* [Material to process]:
☆ ☆ ☆ ☆ ☆ ☆ ☆

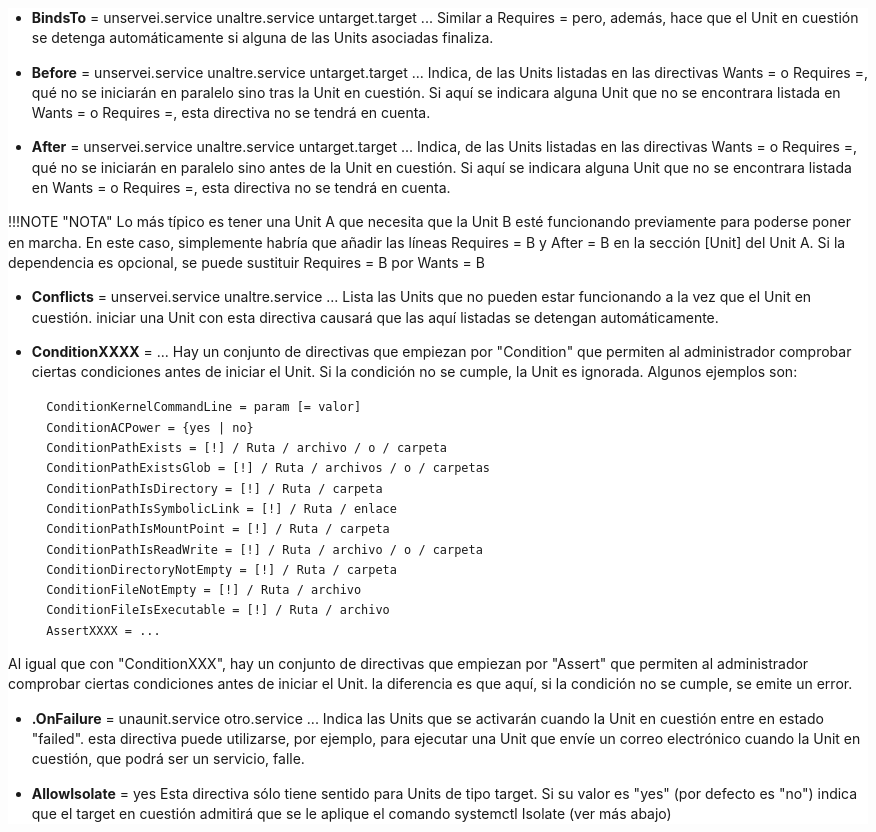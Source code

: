 - **BindsTo** = unservei.service unaltre.service untarget.target ...
    Similar a Requires = pero, además, hace que el Unit en cuestión se detenga automáticamente si alguna de las Units asociadas finaliza.

- **Before** = unservei.service unaltre.service untarget.target ...
    Indica, de las Units listadas en las directivas Wants = o Requires =, qué no se iniciarán en paralelo sino tras la Unit en cuestión. Si aquí se indicara alguna Unit que no se encontrara listada en Wants = o Requires =, esta directiva no se tendrá en cuenta.

- **After** = unservei.service unaltre.service untarget.target ...
    Indica, de las Units listadas en las directivas Wants = o Requires =, qué no se iniciarán en paralelo sino antes de la Unit en cuestión. Si aquí se indicara alguna Unit que no se encontrara listada en Wants = o Requires =, esta directiva no se tendrá en cuenta.

!!!NOTE "NOTA"
    Lo más típico es tener una Unit A que necesita que la Unit B esté funcionando previamente para poderse poner en marcha. En este caso, simplemente habría que añadir las líneas Requires = B y After = B en la sección [Unit] del Unit A. Si la dependencia es opcional, se puede sustituir Requires = B por Wants = B

- **Conflicts** = unservei.service unaltre.service ...
    Lista las Units que no pueden estar funcionando a la vez que el Unit en cuestión. iniciar una Unit con esta directiva causará que las aquí listadas se detengan automáticamente.

- **ConditionXXXX** = ...
    Hay un conjunto de directivas que empiezan por "Condition" que permiten al administrador comprobar ciertas condiciones antes de iniciar el Unit. Si la condición no se cumple, la Unit es ignorada. Algunos ejemplos son:

        ConditionKernelCommandLine = param [= valor]
        ConditionACPower = {yes | no}
        ConditionPathExists = [!] / Ruta / archivo / o / carpeta
        ConditionPathExistsGlob = [!] / Ruta / archivos / o / carpetas
        ConditionPathIsDirectory = [!] / Ruta / carpeta
        ConditionPathIsSymbolicLink = [!] / Ruta / enlace
        ConditionPathIsMountPoint = [!] / Ruta / carpeta
        ConditionPathIsReadWrite = [!] / Ruta / archivo / o / carpeta
        ConditionDirectoryNotEmpty = [!] / Ruta / carpeta
        ConditionFileNotEmpty = [!] / Ruta / archivo
        ConditionFileIsExecutable = [!] / Ruta / archivo
        AssertXXXX = ...

Al igual que con "ConditionXXX", hay un conjunto de directivas que empiezan por "Assert" que permiten al administrador comprobar ciertas condiciones antes de iniciar el Unit. la diferencia es que aquí, si la condición no se cumple, se emite un error.

- **.OnFailure** = unaunit.service otro.service ...
    Indica las Units que se activarán cuando la Unit en cuestión entre en estado "failed". esta directiva puede utilizarse, por ejemplo, para ejecutar una Unit que envíe un correo electrónico cuando la Unit en cuestión, que podrá ser un servicio, falle.


- **AllowIsolate** = yes
    Esta directiva sólo tiene sentido para Units de tipo target. Si su valor es "yes" (por defecto es "no") indica que el target en cuestión admitirá que se le aplique el comando systemctl Isolate (ver más abajo)
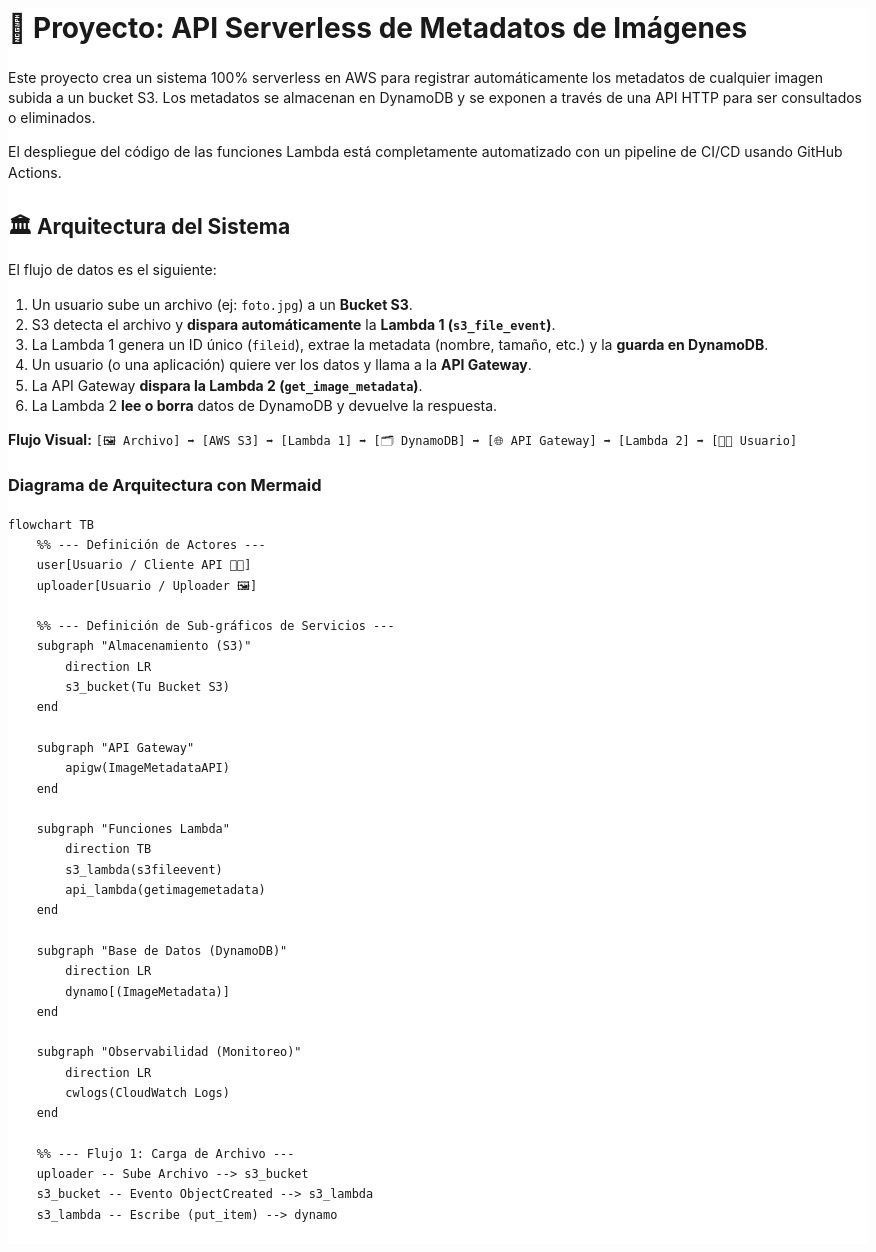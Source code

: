 # 🚀 Proyecto: API Serverless de Metadatos de Imágenes

Este proyecto crea un sistema 100% serverless en AWS para registrar automáticamente los metadatos de cualquier imagen subida a un bucket S3. Los metadatos se almacenan en DynamoDB y se exponen a través de una API HTTP para ser consultados o eliminados.

El despliegue del código de las funciones Lambda está completamente automatizado con un pipeline de CI/CD usando GitHub Actions.

## 🏛️ Arquitectura del Sistema

El flujo de datos es el siguiente:
1.  Un usuario sube un archivo (ej: `foto.jpg`) a un **Bucket S3**.
2.  S3 detecta el archivo y **dispara automáticamente** la **Lambda 1 (`s3_file_event`)**.
3.  La Lambda 1 genera un ID único (`fileid`), extrae la metadata (nombre, tamaño, etc.) y la **guarda en DynamoDB**.
4.  Un usuario (o una aplicación) quiere ver los datos y llama a la **API Gateway**.
5.  La API Gateway **dispara la Lambda 2 (`get_image_metadata`)**.
6.  La Lambda 2 **lee o borra** datos de DynamoDB y devuelve la respuesta.

**Flujo Visual:**
`[🖼️ Archivo] ➡️ [AWS S3] ➡️ [Lambda 1] ➡️ [🗂️ DynamoDB] ➡️ [🌐 API Gateway] ➡️ [Lambda 2] ➡️ [🧑‍💻 Usuario]`


### Diagrama de Arquitectura con Mermaid

```mermaid
flowchart TB
    %% --- Definición de Actores ---
    user[Usuario / Cliente API 🧑‍💻]
    uploader[Usuario / Uploader 🖼️]

    %% --- Definición de Sub-gráficos de Servicios ---
    subgraph "Almacenamiento (S3)"
        direction LR
        s3_bucket(Tu Bucket S3)
    end
    
    subgraph "API Gateway"
        apigw(ImageMetadataAPI)
    end

    subgraph "Funciones Lambda"
        direction TB
        s3_lambda(s3fileevent)
        api_lambda(getimagemetadata)
    end

    subgraph "Base de Datos (DynamoDB)"
        direction LR
        dynamo[(ImageMetadata)]
    end
    
    subgraph "Observabilidad (Monitoreo)"
        direction LR
        cwlogs(CloudWatch Logs)
    end

    %% --- Flujo 1: Carga de Archivo ---
    uploader -- Sube Archivo --> s3_bucket
    s3_bucket -- Evento ObjectCreated --> s3_lambda
    s3_lambda -- Escribe (put_item) --> dynamo
    
```
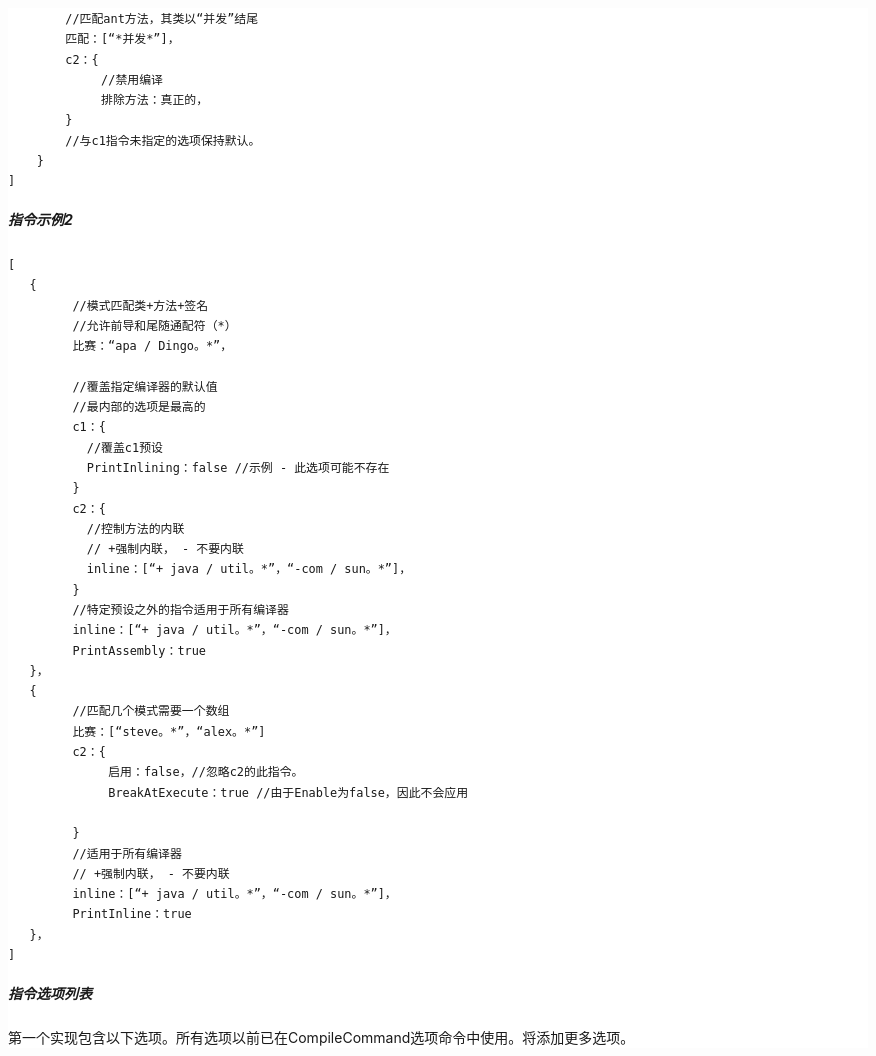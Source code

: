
 ```
        //匹配ant方法，其类以“并发”结尾
        匹配：[“*并发*”]，
        c2：{
             //禁用编译
             排除方法：真正的，
        }
        //与c1指令未指定的选项保持默认。
    }
]
```
##### 指令示例2
```
[
   {
         //模式匹配类+方法+签名
         //允许前导和尾随通配符（*）
         比赛：“apa / Dingo。*”，
 
         //覆盖指定编译器的默认值
         //最内部的选项是最高的
         c1：{
           //覆盖c1预设
           PrintInlining：false //示例 - 此选项可能不存在
         }
         c2：{
           //控制方法的内联
           // +强制内联， - 不要内联
           inline：[“+ java / util。*”，“-com / sun。*”]，
         }
         //特定预设之外的指令适用于所有编译器
         inline：[“+ java / util。*”，“-com / sun。*”]，
         PrintAssembly：true
   }，
   {
         //匹配几个模式需要一个数组
         比赛：[“steve。*”，“alex。*”]
         c2：{
              启用：false，//忽略c2的此指令。
              BreakAtExecute：true //由于Enable为false，因此不会应用
              
         }
         //适用于所有编译器
         // +强制内联， - 不要内联
         inline：[“+ java / util。*”，“-com / sun。*”]，
         PrintInline：true
   }，
]
```
##### 指令选项列表

第一个实现包含以下选项。所有选项以前已在CompileCommand选项命令中使用。将添加更多选项。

☆ ☆ ☆ ☆ ☆ ☆ ☆

Each line above that has the word "funcionando" must be copied.

    Lo más típico es tener una Unit A que necesita que la Unit B esté funcionando previamente para poderse poner en marcha. En este caso, simplemente habría que añadir las líneas Requires = B y After = B en la sección [Unit] del Unit A. Si la dependencia es opcional, se puede sustituir Requires = B por Wants = B
    Lista las Units que no pueden estar funcionando a la vez que el Unit en cuestión. iniciar una Unit con esta directiva causará que las aquí listadas se detengan automáticamente.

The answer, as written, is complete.